--- EXERCISE INPUT Enclosed Below ---

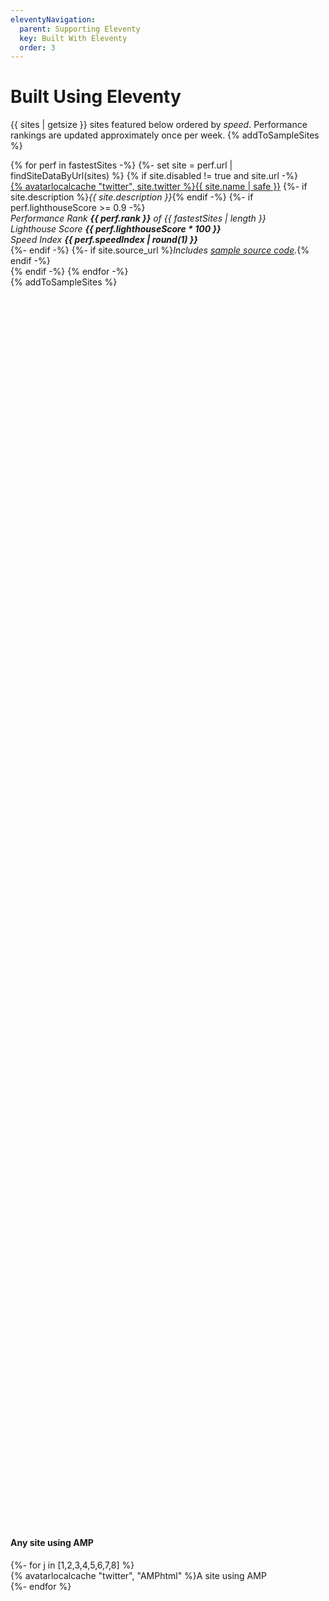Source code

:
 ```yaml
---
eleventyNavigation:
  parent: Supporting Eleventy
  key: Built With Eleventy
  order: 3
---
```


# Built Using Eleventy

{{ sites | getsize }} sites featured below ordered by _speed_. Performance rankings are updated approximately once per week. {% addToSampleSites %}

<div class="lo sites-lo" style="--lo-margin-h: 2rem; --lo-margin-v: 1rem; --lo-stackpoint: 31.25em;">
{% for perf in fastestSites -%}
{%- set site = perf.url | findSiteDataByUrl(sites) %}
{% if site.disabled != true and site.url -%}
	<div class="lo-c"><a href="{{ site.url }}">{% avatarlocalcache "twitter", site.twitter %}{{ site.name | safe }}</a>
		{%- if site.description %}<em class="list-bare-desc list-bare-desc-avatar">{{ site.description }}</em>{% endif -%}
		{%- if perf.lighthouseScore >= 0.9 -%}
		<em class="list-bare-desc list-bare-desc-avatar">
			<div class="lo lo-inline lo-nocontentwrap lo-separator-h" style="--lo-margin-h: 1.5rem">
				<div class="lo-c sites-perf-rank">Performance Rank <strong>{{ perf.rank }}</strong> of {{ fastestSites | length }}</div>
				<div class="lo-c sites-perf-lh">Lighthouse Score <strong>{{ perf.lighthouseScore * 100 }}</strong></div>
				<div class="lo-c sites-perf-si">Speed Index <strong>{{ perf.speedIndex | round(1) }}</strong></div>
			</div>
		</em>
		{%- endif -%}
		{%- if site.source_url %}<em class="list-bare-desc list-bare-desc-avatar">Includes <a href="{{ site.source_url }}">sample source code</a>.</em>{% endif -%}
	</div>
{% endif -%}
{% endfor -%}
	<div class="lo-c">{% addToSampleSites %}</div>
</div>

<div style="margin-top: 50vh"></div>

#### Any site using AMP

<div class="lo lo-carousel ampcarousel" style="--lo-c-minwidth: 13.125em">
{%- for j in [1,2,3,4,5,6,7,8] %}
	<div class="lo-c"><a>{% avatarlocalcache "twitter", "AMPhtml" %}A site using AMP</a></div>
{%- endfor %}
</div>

--- End of Enclosed EXERCISE INPUT ---
--- EXERCISE INPUT Enclosed Below ---

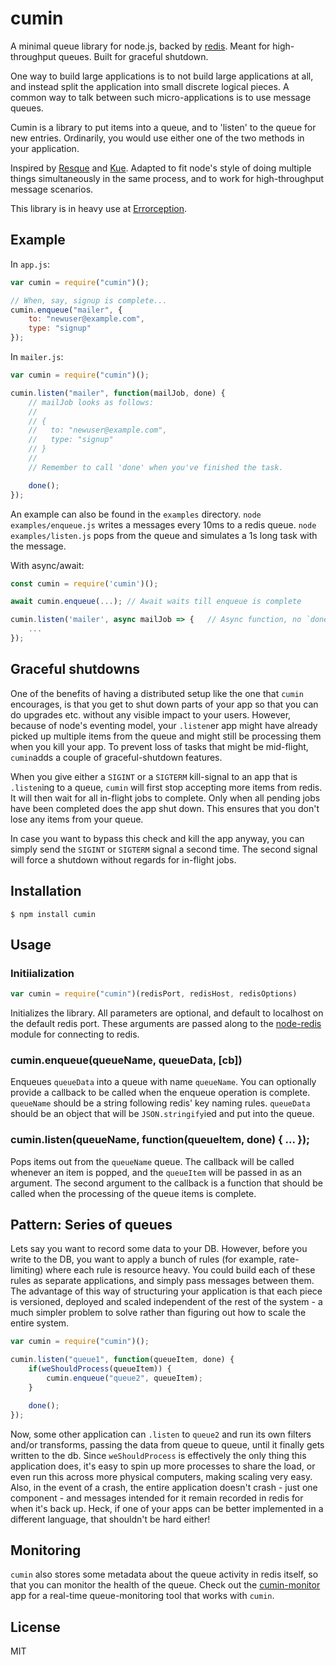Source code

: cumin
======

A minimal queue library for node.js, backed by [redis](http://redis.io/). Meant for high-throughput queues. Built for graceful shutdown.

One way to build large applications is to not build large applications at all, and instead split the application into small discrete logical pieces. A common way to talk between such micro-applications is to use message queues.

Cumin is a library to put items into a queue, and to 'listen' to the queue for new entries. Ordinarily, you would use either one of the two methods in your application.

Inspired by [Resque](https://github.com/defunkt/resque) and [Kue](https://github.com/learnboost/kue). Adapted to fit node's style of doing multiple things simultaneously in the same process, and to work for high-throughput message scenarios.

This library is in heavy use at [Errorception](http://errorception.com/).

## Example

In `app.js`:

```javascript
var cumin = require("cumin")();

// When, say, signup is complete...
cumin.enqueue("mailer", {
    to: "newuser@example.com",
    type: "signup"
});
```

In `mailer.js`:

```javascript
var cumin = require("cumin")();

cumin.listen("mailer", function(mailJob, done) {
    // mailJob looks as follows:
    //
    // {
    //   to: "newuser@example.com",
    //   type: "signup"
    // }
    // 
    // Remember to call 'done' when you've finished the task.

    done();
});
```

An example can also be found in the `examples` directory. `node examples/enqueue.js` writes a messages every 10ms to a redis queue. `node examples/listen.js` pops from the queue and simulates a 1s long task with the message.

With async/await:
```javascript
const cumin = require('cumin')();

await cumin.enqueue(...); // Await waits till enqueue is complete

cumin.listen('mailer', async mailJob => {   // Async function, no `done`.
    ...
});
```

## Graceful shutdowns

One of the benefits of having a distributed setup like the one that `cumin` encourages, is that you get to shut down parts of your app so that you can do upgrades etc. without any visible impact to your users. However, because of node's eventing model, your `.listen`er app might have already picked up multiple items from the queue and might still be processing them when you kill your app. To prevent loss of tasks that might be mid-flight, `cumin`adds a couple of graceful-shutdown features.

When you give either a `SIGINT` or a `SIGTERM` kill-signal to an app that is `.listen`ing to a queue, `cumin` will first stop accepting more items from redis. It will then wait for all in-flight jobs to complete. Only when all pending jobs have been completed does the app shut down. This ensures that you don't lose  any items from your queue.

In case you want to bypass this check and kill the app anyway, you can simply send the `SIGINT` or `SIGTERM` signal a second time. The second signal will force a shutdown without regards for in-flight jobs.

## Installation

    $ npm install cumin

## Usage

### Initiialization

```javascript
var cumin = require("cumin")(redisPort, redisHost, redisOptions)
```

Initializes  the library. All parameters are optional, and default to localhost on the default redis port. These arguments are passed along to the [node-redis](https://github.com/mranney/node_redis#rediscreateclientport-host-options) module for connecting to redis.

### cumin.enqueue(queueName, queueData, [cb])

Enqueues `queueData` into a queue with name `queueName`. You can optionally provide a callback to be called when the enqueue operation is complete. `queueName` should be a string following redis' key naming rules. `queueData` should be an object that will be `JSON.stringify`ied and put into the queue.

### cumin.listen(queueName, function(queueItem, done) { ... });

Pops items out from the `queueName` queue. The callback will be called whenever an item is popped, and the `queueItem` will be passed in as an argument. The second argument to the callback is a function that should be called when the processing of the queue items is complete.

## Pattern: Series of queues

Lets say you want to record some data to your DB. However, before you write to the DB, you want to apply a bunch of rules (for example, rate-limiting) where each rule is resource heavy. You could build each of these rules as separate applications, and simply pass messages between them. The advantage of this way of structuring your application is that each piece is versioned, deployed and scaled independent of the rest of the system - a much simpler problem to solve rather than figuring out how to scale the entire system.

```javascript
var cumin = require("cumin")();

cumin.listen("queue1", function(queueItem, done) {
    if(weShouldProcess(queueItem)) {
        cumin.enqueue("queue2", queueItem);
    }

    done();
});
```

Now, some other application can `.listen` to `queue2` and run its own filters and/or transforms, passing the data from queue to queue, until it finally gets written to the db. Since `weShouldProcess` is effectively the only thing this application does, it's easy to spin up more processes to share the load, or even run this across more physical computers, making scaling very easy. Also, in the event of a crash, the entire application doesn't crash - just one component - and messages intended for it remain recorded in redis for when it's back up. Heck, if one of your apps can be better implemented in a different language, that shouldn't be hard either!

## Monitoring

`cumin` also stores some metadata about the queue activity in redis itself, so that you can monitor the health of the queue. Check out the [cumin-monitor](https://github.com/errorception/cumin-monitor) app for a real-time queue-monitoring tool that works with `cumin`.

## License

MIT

--- End of Enclosed EXERCISE INPUT ---
--- EXERCISE INPUT Enclosed Below ---

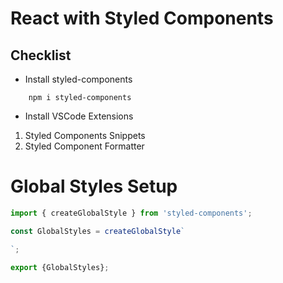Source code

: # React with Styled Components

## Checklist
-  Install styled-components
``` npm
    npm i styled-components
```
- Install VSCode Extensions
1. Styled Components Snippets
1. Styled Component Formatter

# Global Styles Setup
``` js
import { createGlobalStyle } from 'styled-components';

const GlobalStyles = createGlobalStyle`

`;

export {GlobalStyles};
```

--- End of Enclosed EXERCISE INPUT ---

REQUIRED WORK:
When the word "github" shows up in a line of the entries, report that line.

ANSWER FOR THIS EXERCISE:
Inspired by [Resque](https://github.com/defunkt/resque) and [Kue](https://github.com/learnboost/kue). Adapted to fit node's style of doing multiple things simultaneously in the same process, and to work for high-throughput message scenarios.
Initializes  the library. All parameters are optional, and default to localhost on the default redis port. These arguments are passed along to the [node-redis](https://github.com/mranney/node_redis#rediscreateclientport-host-options) module for connecting to redis.
`cumin` also stores some metadata about the queue activity in redis itself, so that you can monitor the health of the queue. Check out the [cumin-monitor](https://github.com/errorception/cumin-monitor) app for a real-time queue-monitoring tool that works with `cumin`.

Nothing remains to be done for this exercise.